What is being asked: Pick the lines holding the string "value" out of the records and copy them.

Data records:
═══

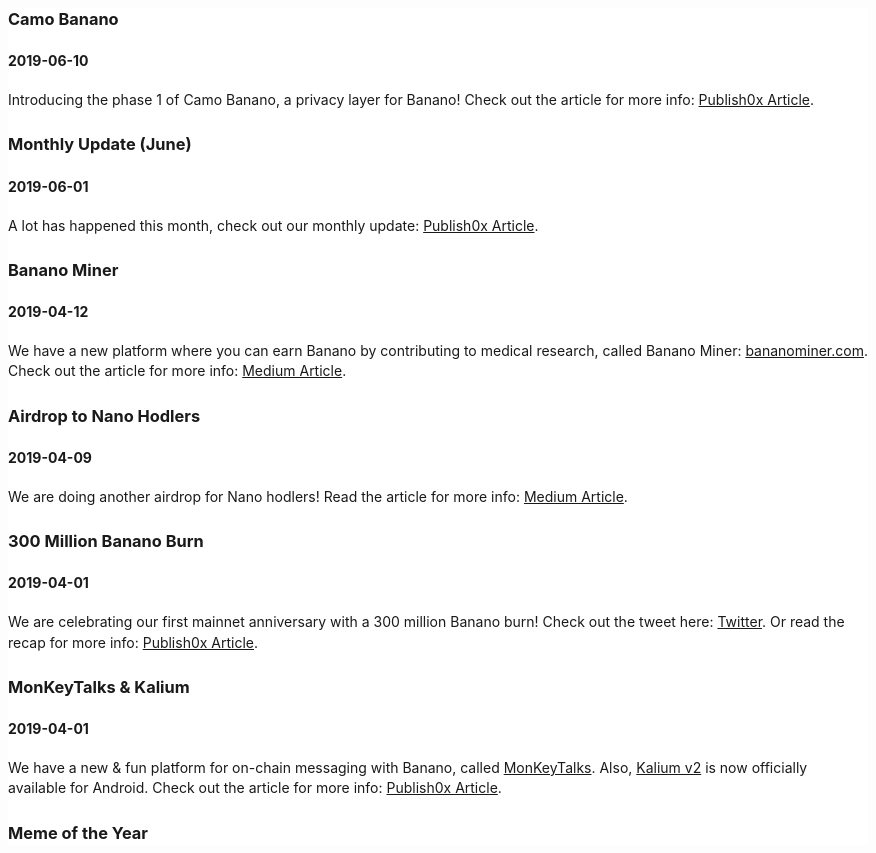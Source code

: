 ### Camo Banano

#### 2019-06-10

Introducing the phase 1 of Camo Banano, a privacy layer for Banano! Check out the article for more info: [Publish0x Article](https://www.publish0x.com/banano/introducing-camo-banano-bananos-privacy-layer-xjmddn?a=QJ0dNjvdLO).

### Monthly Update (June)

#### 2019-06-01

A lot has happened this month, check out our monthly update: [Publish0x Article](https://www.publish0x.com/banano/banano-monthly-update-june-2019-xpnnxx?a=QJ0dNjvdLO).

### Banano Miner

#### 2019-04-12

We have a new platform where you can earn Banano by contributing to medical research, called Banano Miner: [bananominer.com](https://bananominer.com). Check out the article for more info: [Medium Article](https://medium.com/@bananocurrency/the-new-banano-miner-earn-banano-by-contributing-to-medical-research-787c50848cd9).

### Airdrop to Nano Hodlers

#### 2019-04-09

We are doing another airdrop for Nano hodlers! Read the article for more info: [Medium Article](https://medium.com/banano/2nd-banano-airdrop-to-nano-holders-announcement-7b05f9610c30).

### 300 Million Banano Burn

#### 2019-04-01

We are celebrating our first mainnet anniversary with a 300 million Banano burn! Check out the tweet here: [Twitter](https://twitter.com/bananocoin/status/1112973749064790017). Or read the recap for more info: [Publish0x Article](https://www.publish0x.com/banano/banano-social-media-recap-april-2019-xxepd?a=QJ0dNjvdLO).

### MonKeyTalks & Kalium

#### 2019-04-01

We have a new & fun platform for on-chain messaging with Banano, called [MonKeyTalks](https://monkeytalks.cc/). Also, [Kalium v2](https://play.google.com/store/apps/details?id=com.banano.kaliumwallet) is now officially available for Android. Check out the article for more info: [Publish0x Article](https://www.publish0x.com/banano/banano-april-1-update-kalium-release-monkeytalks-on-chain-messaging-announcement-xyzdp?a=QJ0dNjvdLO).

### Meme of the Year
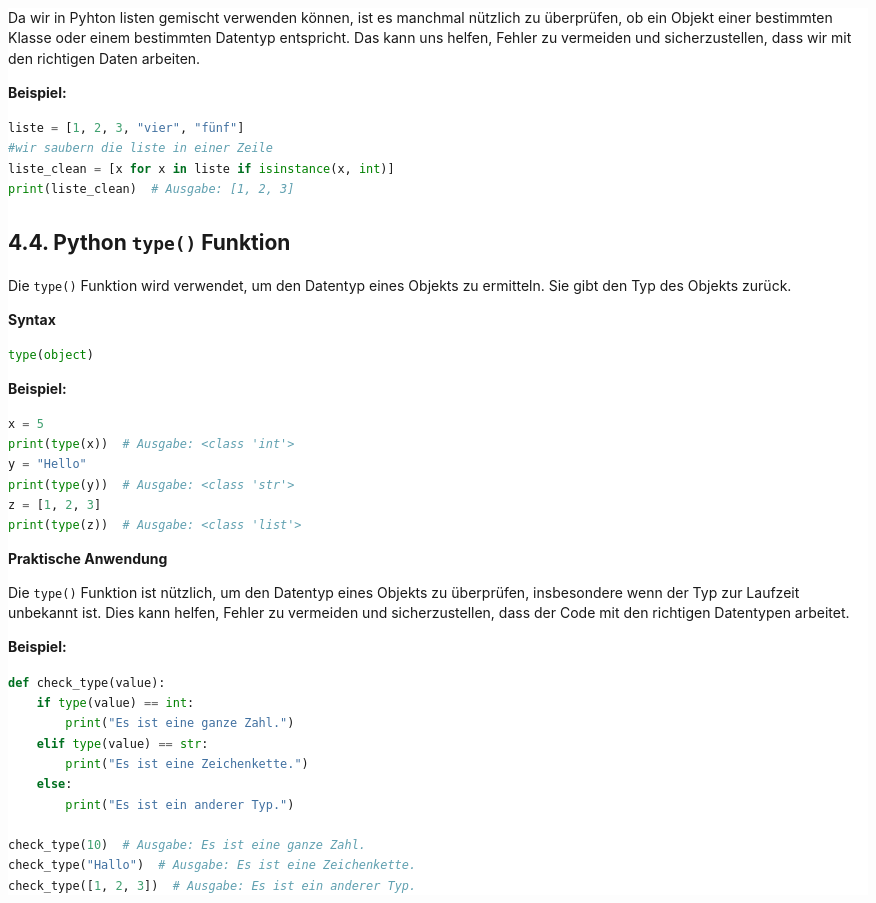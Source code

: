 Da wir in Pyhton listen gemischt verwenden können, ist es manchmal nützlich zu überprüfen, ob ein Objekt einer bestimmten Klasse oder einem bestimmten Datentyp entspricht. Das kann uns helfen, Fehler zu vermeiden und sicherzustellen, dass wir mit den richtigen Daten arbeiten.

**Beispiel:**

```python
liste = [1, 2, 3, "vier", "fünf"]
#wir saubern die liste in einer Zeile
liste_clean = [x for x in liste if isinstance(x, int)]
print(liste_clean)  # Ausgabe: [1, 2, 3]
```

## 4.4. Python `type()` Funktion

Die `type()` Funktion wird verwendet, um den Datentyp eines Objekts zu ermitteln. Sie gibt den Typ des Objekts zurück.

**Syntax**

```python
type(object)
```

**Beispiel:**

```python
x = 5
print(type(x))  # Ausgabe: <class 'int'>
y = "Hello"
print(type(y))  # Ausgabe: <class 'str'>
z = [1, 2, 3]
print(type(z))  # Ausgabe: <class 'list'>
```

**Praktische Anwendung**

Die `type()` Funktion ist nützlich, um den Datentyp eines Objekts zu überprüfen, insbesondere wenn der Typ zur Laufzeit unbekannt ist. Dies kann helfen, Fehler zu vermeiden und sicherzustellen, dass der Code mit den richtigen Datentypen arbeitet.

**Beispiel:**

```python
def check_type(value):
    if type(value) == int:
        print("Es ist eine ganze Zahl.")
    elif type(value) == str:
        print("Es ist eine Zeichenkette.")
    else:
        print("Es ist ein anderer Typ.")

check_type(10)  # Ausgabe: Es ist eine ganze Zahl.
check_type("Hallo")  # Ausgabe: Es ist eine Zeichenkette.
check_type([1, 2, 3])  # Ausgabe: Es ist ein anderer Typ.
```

═══

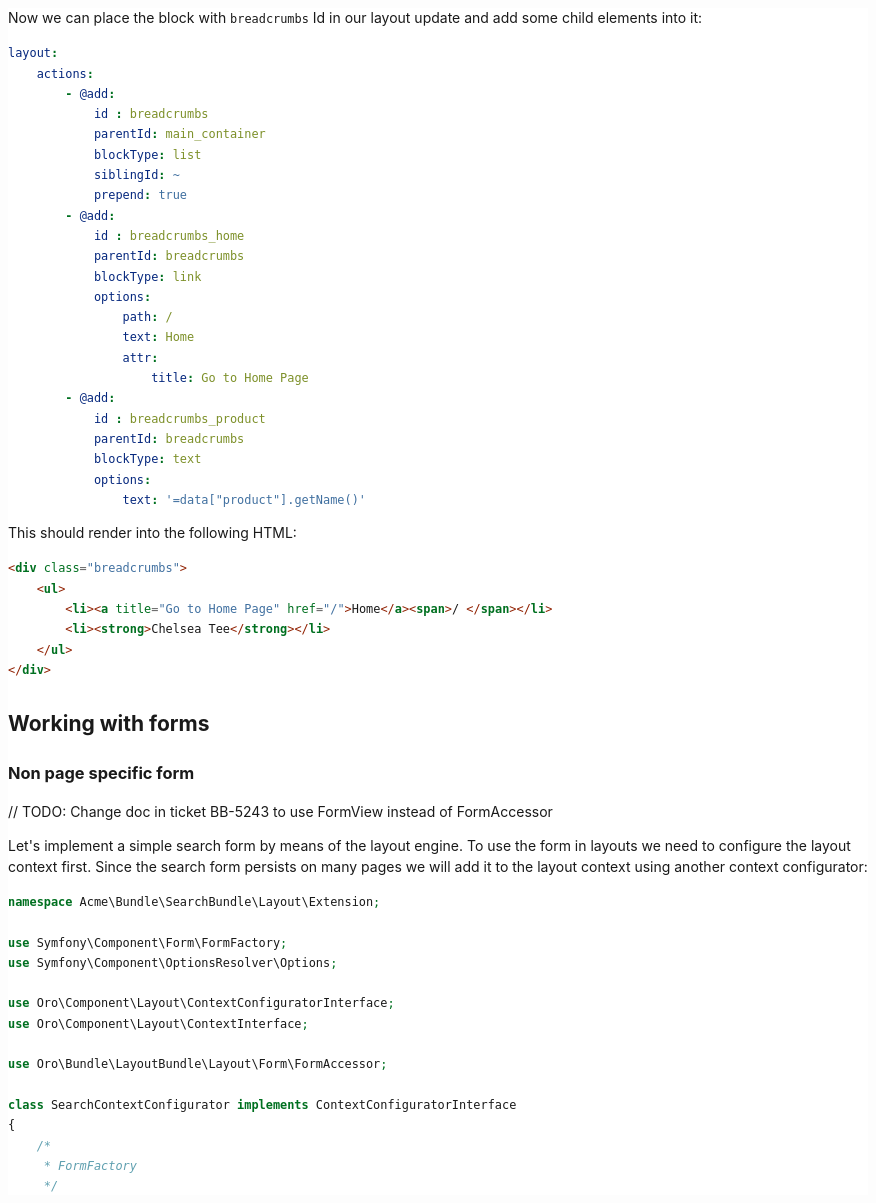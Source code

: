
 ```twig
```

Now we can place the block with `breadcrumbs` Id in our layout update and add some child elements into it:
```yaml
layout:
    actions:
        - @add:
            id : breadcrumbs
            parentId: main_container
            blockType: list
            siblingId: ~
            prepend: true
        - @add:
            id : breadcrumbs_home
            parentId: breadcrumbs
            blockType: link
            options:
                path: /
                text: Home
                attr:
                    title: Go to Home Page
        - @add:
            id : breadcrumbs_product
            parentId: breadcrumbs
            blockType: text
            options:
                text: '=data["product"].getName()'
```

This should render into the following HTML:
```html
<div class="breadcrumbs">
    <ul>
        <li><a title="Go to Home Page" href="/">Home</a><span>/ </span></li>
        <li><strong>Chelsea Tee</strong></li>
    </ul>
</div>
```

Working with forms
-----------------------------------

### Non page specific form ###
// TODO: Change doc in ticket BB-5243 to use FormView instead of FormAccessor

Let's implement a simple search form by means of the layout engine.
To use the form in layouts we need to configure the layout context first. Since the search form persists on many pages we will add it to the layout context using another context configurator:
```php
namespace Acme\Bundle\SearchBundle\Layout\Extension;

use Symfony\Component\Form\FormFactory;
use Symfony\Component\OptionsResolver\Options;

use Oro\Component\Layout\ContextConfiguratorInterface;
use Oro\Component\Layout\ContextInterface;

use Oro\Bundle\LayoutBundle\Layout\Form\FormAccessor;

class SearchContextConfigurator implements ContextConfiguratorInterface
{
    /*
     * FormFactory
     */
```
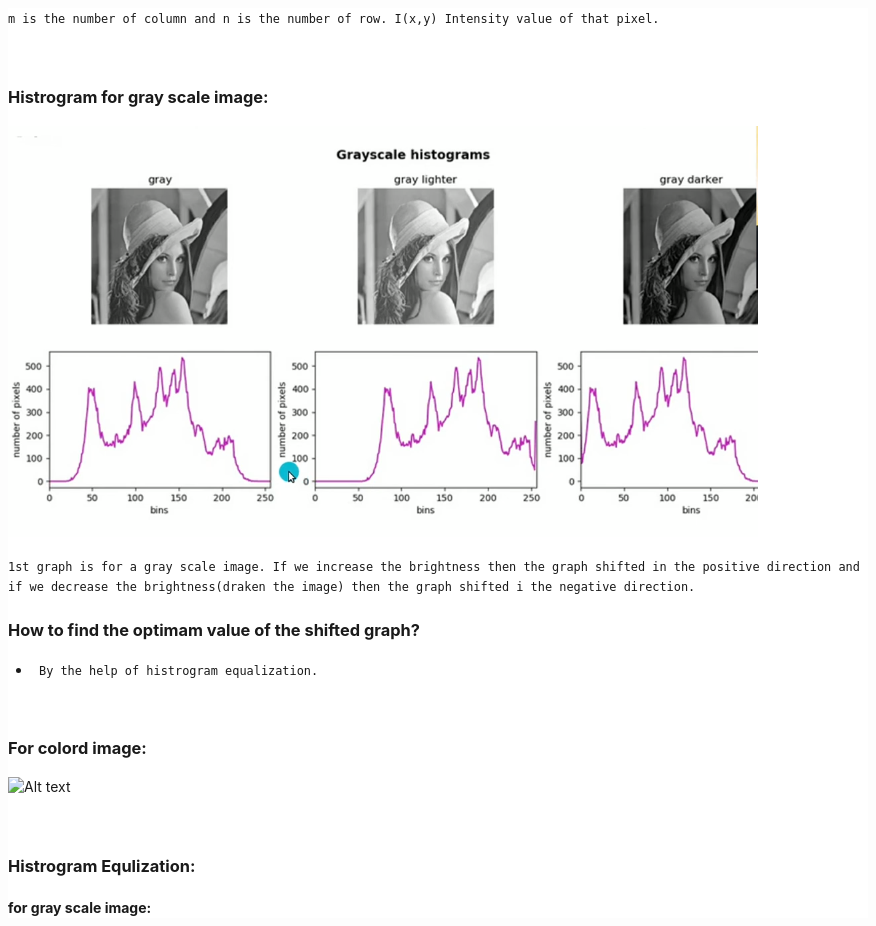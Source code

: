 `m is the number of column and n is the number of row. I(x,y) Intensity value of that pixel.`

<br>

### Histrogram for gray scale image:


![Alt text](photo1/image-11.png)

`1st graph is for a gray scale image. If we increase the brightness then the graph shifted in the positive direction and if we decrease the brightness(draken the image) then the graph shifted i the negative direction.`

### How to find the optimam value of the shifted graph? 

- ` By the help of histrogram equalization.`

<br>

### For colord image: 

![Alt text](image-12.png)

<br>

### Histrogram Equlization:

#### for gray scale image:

═══

Reply:
def check_type(value):
    if type(value) == int:
    elif type(value) == str:
: `m is the number of column and n is the number of row. I(x,y) Intensity value of that pixel.`
### How to find the optimam value of the shifted graph? 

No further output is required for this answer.